Let’s trust the whole thing will be settled before the month is out.
Love,
Cal
* * *
PS Sheridan has just emerged from chicken pox and everyone in the house has had a sort of mild almost poxless pox. I am infected with a rambling mind. I think the crux of the matter, what I wished to say, was that Mr. King can’t tell what the quitclaim means, and I can’t tell him because I don’t know.
(Kelley, Drye
350 Park Ave. N.Y.C.)
Mr. Conway at the firm is the person to get in touch with
262. Elizabeth Hardwick to ROBERT LOWELL115
[Telegram]
[New York, N.Y.]
[Received June 12, 1973]
MR ROBERT LOWELL MILGATE PARK BEARSTEDMAIDSTONEKENT
RIGHTS OF DES/CENT116 MEAN AS MY HUSBAND IN MAINE YOU COULD CLAIM 1/3 MAINE PROPERTY AT MY DEATH STOP WOULD NOT STAND UP IN COURT BECAUSE OF SEPARATION AGREEMENT STOP YOUR BOOKS LEAVE THE HOUSE TOMORROW I BEG YOU
ELIZABETH
263. Elizabeth Hardwick to ROBERT LOWELL
[Telegram]
[New York, NY]
[Received in Kent June 19, 1973]
ROBERT LOWELL MILGATE PARK BEARSTEDMAIDSTONEKENT
=DO YOU FEEL WE ARE MARRIED? DO YOU AND CAROLINE CONSIDER SHERIDAN MY SON? IF NOT YOUR TREATMENT OF ME IS STUPID STOP NOT EVEN HARRIET HAD LEGAL RIGHT TO THE HOUSE STOP YOU HAVE RIGHTS ONLY AS MY HUSBAND BUT WE ARE NOT MARRIED THE SIGNATURES ARE A TECHNICALITY PLEASE SEND SIGNED DEED
= ELIZABETH +?? +
[The Dolphin, For Lizzie and Harriet, and History were published on June 21.]

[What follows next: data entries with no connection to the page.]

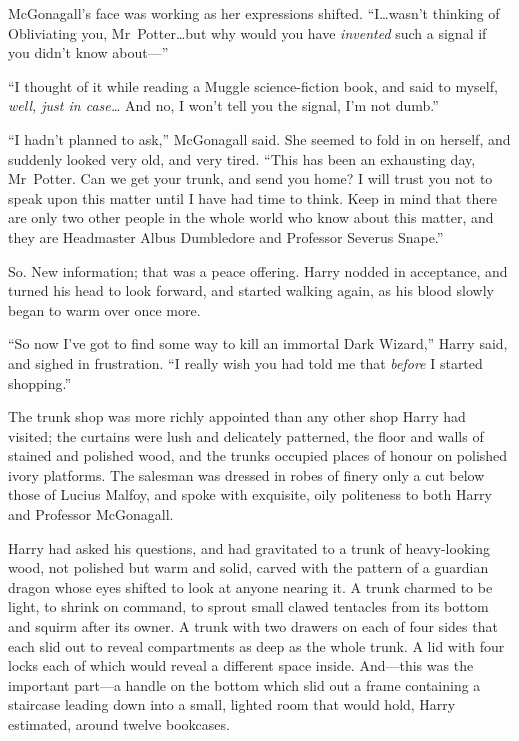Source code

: McGonagall’s face was working as her expressions shifted. “I…wasn’t thinking of Obliviating you, Mr~Potter…but why would you have \emph{invented} such a signal if you didn’t know about—”

“I thought of it while reading a Muggle science-fiction book, and said to myself, \emph{well, just in case…} And no, I won’t tell you the signal, I’m not dumb.”

“I hadn’t planned to ask,” McGonagall said. She seemed to fold in on herself, and suddenly looked very old, and very tired. “This has been an exhausting day, Mr~Potter. Can we get your trunk, and send you home? I will trust you not to speak upon this matter until I have had time to think. Keep in mind that there are only two other people in the whole world who know about this matter, and they are Headmaster Albus Dumbledore and Professor Severus Snape.”

So. New information; that was a peace offering. Harry nodded in acceptance, and turned his head to look forward, and started walking again, as his blood slowly began to warm over once more.

“So now I’ve got to find some way to kill an immortal Dark Wizard,” Harry said, and sighed in frustration. “I really wish you had told me that \emph{before} I started shopping.”

\later

The trunk shop was more richly appointed than any other shop Harry had visited; the curtains were lush and delicately patterned, the floor and walls of stained and polished wood, and the trunks occupied places of honour on polished ivory platforms. The salesman was dressed in robes of finery only a cut below those of Lucius Malfoy, and spoke with exquisite, oily politeness to both Harry and Professor McGonagall.

Harry had asked his questions, and had gravitated to a trunk of heavy-looking wood, not polished but warm and solid, carved with the pattern of a guardian dragon whose eyes shifted to look at anyone nearing it. A trunk charmed to be light, to shrink on command, to sprout small clawed tentacles from its bottom and squirm after its owner. A trunk with two drawers on each of four sides that each slid out to reveal compartments as deep as the whole trunk. A lid with four locks each of which would reveal a different space inside. And—this was the important part—a handle on the bottom which slid out a frame containing a staircase leading down into a small, lighted room that would hold, Harry estimated, around twelve bookcases.

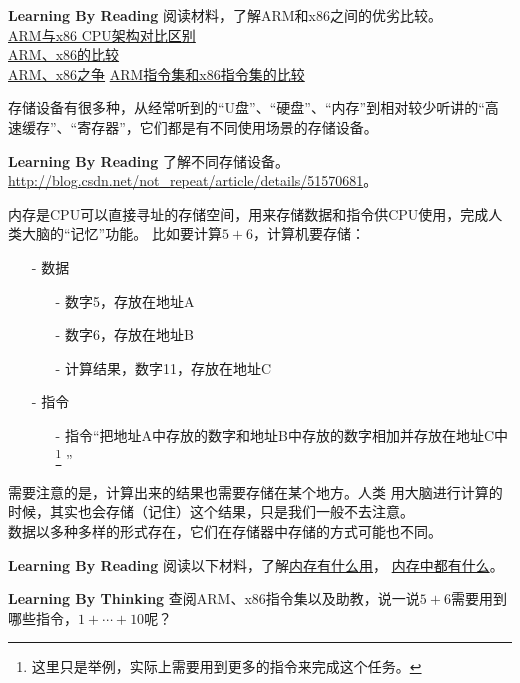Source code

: \begin{paperbox}{\textbf{Learning By Reading}\startwo}
阅读材料，了解ARM和x86之间的优劣比较。\\
\href{http://ihyperwin.iteye.com/blog/1701132}{ARM与x86 CPU架构对比区别}\\
\href{https://www.zhihu.com/question/19846434}{ARM、x86的比较}\\
\href{https://hellolynn.hpd.io/2017/04/14/看arm如何搶走x86市場？英特爾被逆襲下的策略/}{ARM、x86之争}
\href{http://www.cnblogs.com/croot/archive/2012/11/24/3235140.html}{ARM指令集和x86指令集的比较}
\end{paperbox}
存储设备有很多种，从经常听到的“U盘”、“硬盘”、“内存”到相对较少听讲的“高速缓存”、“寄存器”，它们都是有不同使用场景的存储设备。
\begin{paperbox}{\textbf{Learning By Reading}\starthree}
了解不同存储设备。\url{http://blog.csdn.net/not_repeat/article/details/51570681}。
\end{paperbox}
内存是CPU可以直接寻址的存储空间，用来存储数据和指令供CPU使用，完成人类大脑的“记忆”功能。
比如要计算$5+6$，计算机要存储：\\
\begin{itemize}
\item[-]数据
\begin{itemize}
\item[-]数字5，存放在地址A
\item[-]数字6，存放在地址B
\item[-]计算结果，数字11，存放在地址C
\end{itemize}
\item[-]指令
\begin{itemize}
\item[-]指令“把地址A中存放的数字和地址B中存放的数字相加并存放在地址C中
\footnote{这里只是举例，实际上需要用到更多的指令来完成这个任务。}
”
\end{itemize}
\end{itemize}
需要注意的是，计算出来的结果也需要存储在某个地方。人类
用大脑进行计算的时候，其实也会存储（记住）这个结果，只是我们一般不去注意。\\
数据以多种多样的形式存在，它们在存储器中存储的方式可能也不同。
\begin{paperbox}{\textbf{Learning By Reading}\starone}
阅读以下材料，了解\href{https://www.crucial.cn/support/faq/the-role-of-memory-in-the-computer}{内存有什么用}，
\href{http://www.cppblog.com/prayer/archive/2009/08/17/93594.html}{内存中都有什么}。
\end{paperbox}
\begin{paperbox}{\textbf{Learning By Thinking}\startwo}
查阅ARM、x86指令集以及助教，说一说$5+6$需要用到哪些指令，$1+\cdots+10$呢？
\end{paperbox}
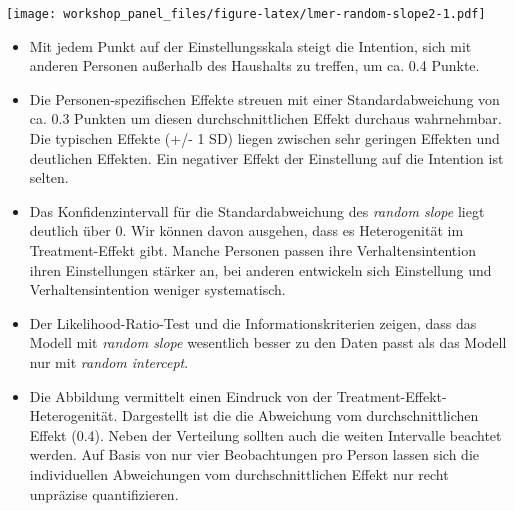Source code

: \documentclass[
]{book}
\newenvironment{Shaded}{\begin{snugshade}}{\end{snugshade}}
\newcommand{\CommentTok}[1]{\textcolor[rgb]{0.56,0.35,0.01}{\textit{#1}}}
\newcommand{\DataTypeTok}[1]{\textcolor[rgb]{0.13,0.29,0.53}{#1}}
\newcommand{\DecValTok}[1]{\textcolor[rgb]{0.00,0.00,0.81}{#1}}
\newcommand{\FloatTok}[1]{\textcolor[rgb]{0.00,0.00,0.81}{#1}}
\newcommand{\KeywordTok}[1]{\textcolor[rgb]{0.13,0.29,0.53}{\textbf{#1}}}
\newcommand{\NormalTok}[1]{#1}
\newcommand{\OperatorTok}[1]{\textcolor[rgb]{0.81,0.36,0.00}{\textbf{#1}}}
\newcommand{\StringTok}[1]{\textcolor[rgb]{0.31,0.60,0.02}{#1}}
\begin{document}
\begin{Shaded}
\end{Shaded}

\texttt{[image: workshop\_panel\_files/figure-latex/lmer-random-slope2-1.pdf]}

\begin{itemize}
\item
  Mit jedem Punkt auf der Einstellungsskala steigt die Intention, sich mit anderen Personen außerhalb des Haushalts zu treffen, um ca. 0.4 Punkte.
\item
  Die Personen-spezifischen Effekte streuen mit einer Standardabweichung von ca. 0.3 Punkten um diesen durchschnittlichen Effekt durchaus wahrnehmbar. Die typischen Effekte (+/- 1 SD) liegen zwischen sehr geringen Effekten und deutlichen Effekten. Ein negativer Effekt der Einstellung auf die Intention ist selten.
\item
  Das Konfidenzintervall für die Standardabweichung des \emph{random slope} liegt deutlich über 0. Wir können davon ausgehen, dass es Heterogenität im Treatment-Effekt gibt. Manche Personen passen ihre Verhaltensintention ihren Einstellungen stärker an, bei anderen entwickeln sich Einstellung und Verhaltensintention weniger systematisch.
\item
  Der Likelihood-Ratio-Test und die Informationskriterien zeigen, dass das Modell mit \emph{random slope} wesentlich besser zu den Daten passt als das Modell nur mit \emph{random intercept}.
\item
  Die Abbildung vermittelt einen Eindruck von der Treatment-Effekt-Heterogenität. Dargestellt ist die die Abweichung vom durchschnittlichen Effekt (0.4). Neben der Verteilung sollten auch die weiten Intervalle beachtet werden. Auf Basis von nur vier Beobachtungen pro Person lassen sich die individuellen Abweichungen vom durchschnittlichen Effekt nur recht unpräzise quantifizieren.
\end{itemize}
\end{document}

264. Elizabeth Hardwick to Robert Lowell
[15 West 67th Street, New York, N.Y.]
June 21, 1973
Dear Cal: Harriet and her friend will not be coming to London for the first visit in early July—just as well, since it was only for a few hours and to accommodate the bicycles. They are going with bicycles direct to Amsterdam. They plan to be coming to London and Kent around the 19th of Ju
ly to stay until they meet their group in London on the 29th. They will call or write you or cable from Amsterdam, where they will be with Cathy’s parents. I am assured by Harriet that they will in England look after themselves[,] cook for themselves, help with the house. They want to hike around in Kent and wander around London and both are very responsible, but I agree that they shouldn’t stay in the house alone in London. They understand that their plans are real only in so far as they are easy and convenient for you and Caroline. They leave New York with the Grads for Amsterdam on July 6th. So if you feel the 19th is out you can let her know here, or if she is gone I will relay it on to Amsterdam. I don’t have the Amsterdam address yet. They will probably come from Holland to England by train, but I don’t know. In any case, after they join their group that will be the end for you since they will fly back to New York with [the] group and I will be here waiting.
I have to believe that by the time this letter reaches you the deed, signed, will be in the airmail to Mr. Veague. It is mid-summer, I have spent hundreds and hundreds of useless dollars on lawyers, calls, special insurance, etc. The people naturally want the house, which they have to furnish. There has never been anything at stake in this matter. The only reason you are required to sign is Maine “custom” and also you agreed to sign documents about this in the separation agreement; but that was all a technicality since this was the only thing in the agreement that was incontestably mine. Mr. O’Sullivan will be writing you—I have had to hire him along with Mr. Veague, an unbelievable situation to me. His letter will say nothing that I haven’t said all along. There is nothing to say. I guess we can ultimately get some sort of Maine court order but that goes into the fall, the empty house, the withdrawn sale, the whole thing utterly bewildering and breaking to me.